Per quanto riguarda l'eolico, la crescita è ancora fortemente trainata dagli impianti utility scale, il cui sviluppo è strettamente legato all'avanzamento dei processi autorizzativi. Nel solo mese di marzo sono stati installati 148 MW dei 152 MW totali registrati nel primo trimestre, grazie alla connessione di 2 grandi impianti situati in Puglia, nella provincia di Foggia. L'eolico registra così un incremento del 48% rispetto al primo trimestre del 2024. Restano, invece, sostanzialmente stabili i mercati dell'idroelettrico e delle bioenergie, due settori che, secondo le previsioni del PNIEC, sono destinati a una progressiva riduzione della capacità installata nei prossimi anni.
Nel primo trimestre del 2025 anche la produzione di energia da fonti rinnovabili è stata pari a 25,836 TWh, registrando un calo dell'8,6% rispetto allo stesso periodo dell'anno precedente.

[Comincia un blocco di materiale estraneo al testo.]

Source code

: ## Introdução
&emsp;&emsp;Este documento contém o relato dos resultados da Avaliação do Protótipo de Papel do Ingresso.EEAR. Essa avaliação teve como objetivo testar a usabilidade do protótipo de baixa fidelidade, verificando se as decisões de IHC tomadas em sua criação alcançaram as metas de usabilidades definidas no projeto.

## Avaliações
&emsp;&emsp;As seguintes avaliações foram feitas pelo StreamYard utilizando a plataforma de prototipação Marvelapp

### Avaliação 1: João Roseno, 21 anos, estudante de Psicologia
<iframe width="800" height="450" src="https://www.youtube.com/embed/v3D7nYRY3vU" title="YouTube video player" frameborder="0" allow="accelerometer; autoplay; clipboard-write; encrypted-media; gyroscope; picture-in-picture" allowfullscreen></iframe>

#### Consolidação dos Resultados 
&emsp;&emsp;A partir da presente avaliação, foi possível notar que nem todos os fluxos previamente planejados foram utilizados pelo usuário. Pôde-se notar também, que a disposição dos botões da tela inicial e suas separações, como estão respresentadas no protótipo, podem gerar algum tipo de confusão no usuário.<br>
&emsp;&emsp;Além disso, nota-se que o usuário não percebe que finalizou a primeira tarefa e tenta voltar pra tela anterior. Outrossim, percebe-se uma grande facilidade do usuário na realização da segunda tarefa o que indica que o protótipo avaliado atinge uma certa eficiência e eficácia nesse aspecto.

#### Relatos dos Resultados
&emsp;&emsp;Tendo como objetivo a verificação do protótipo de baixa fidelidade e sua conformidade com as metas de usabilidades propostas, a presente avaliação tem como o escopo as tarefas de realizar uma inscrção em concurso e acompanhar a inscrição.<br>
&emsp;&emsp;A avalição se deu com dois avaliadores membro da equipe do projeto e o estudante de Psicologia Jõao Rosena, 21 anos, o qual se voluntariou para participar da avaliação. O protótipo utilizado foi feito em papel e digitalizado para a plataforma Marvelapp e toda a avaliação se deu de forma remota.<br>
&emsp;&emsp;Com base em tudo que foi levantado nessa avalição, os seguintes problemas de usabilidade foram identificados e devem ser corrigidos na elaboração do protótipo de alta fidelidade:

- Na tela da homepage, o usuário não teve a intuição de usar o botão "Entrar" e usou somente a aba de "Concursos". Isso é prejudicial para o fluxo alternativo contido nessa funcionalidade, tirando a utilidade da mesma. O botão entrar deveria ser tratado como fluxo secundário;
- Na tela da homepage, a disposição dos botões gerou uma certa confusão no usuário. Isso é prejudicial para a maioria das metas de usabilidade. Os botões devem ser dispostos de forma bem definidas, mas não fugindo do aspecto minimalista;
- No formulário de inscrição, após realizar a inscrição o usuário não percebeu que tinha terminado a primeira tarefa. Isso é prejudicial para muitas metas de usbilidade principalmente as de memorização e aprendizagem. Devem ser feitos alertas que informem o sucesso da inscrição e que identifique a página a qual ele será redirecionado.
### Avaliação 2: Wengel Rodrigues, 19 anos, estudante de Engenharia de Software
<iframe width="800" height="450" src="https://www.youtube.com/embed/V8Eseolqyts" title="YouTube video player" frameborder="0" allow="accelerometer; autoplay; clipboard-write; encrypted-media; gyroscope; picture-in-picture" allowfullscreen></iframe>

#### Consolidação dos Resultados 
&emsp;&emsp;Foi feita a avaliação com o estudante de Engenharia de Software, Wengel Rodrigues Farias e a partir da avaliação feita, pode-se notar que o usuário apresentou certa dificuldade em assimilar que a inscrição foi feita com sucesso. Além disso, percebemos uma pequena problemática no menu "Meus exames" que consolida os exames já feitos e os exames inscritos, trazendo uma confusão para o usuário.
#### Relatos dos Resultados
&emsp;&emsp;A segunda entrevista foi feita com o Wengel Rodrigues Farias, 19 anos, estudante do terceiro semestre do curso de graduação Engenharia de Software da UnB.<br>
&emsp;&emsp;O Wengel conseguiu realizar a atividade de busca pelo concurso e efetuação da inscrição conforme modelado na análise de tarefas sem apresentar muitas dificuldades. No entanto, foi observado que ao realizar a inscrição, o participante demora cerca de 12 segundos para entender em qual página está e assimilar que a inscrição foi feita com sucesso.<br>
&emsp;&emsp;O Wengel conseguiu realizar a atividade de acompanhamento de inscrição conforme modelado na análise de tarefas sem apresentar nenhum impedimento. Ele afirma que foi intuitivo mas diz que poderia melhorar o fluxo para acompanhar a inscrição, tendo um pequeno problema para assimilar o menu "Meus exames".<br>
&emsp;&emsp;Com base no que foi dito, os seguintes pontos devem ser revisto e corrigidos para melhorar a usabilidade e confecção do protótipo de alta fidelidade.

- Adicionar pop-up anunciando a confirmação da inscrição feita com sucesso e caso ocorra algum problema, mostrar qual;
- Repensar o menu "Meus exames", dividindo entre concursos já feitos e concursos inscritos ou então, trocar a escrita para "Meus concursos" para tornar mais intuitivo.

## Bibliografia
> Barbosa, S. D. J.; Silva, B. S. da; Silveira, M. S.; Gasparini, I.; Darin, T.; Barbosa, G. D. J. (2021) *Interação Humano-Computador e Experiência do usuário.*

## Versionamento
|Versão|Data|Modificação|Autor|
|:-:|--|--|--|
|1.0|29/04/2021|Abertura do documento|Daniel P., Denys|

La produzione risulta in flessione per quasi tutte le fonti, ad eccezione del fotovoltaico, che segna invece una crescita del 14%. Nel dettaglio: il geotermico ha prodotto 1,309 TWh (-3% su Q1 2024), il fotovoltaico 7,012 TWh (+14% su Q1 2024); l'eolico 6,075 TWh (-19% su Q1 2024), l'idroelettrico 8,176 TWh (-18% su Q1 2024) e le bioenergie 3,263 TWh (-2% su Q1 2024).
Nel primo trimestre 2025 il fabbisogno energetico italiano è stato pari a 77,363 TWh, evidenziando un lieve calo dello 0,07% rispetto allo stesso periodo del 2024. Le fonti rinnovabili hanno coperto il 33% del fabbisogno complessivo, in diminuzione rispetto al 36% registrato nel primo trimestre 2024. Tuttavia, con l'arrivo della primavera, questa quota è destinata ad aumentare: come accaduto per la prima volta nel 2024, è probabile che nel corso dei prossimi mesi venga nuovamente superata la soglia del 40%. Infine, il PUN Index medio registrato su MGP, il mercato più liquido, nel primo trimestre 2025 è stato pari ad 137,6 euro/MWh in aumento del 50% rispetto al valore del PUN nei primi tre mesi del 2024 (92 Euro/MWh). Febbraio ha rappresentato il mese peggiore dove il PUN Index ha raggiunto il valore di 150,4 euro/MWh in aumento del 72% rispetto a febbraio 2024.
Anche i prezzi sul Mercato del Bilanciamento (MBR) hanno registrato un aumento rispetto al primo trimestre 2024. In particolare, i valori sul Mercato per il Servizio di Dispacciamento (MSD) hanno toccato un picco nel mese di febbraio, con offerte a scendere pari a 114 €/MWh (+75% rispetto a febbraio 2024) e offerte a salire pari a 233 €/MWh (+55% rispetto a febbraio 2024). Infine, anche il Mercato del Bilanciamento ha registrato aumenti, culminati sempre nel mese di febbraio: offerte a scendere pari a 87 €/MWh (+100% rispetto a febbraio 2024), offerte a salire pari a 239 €/MWh (+53% rispetto a febbraio 2024).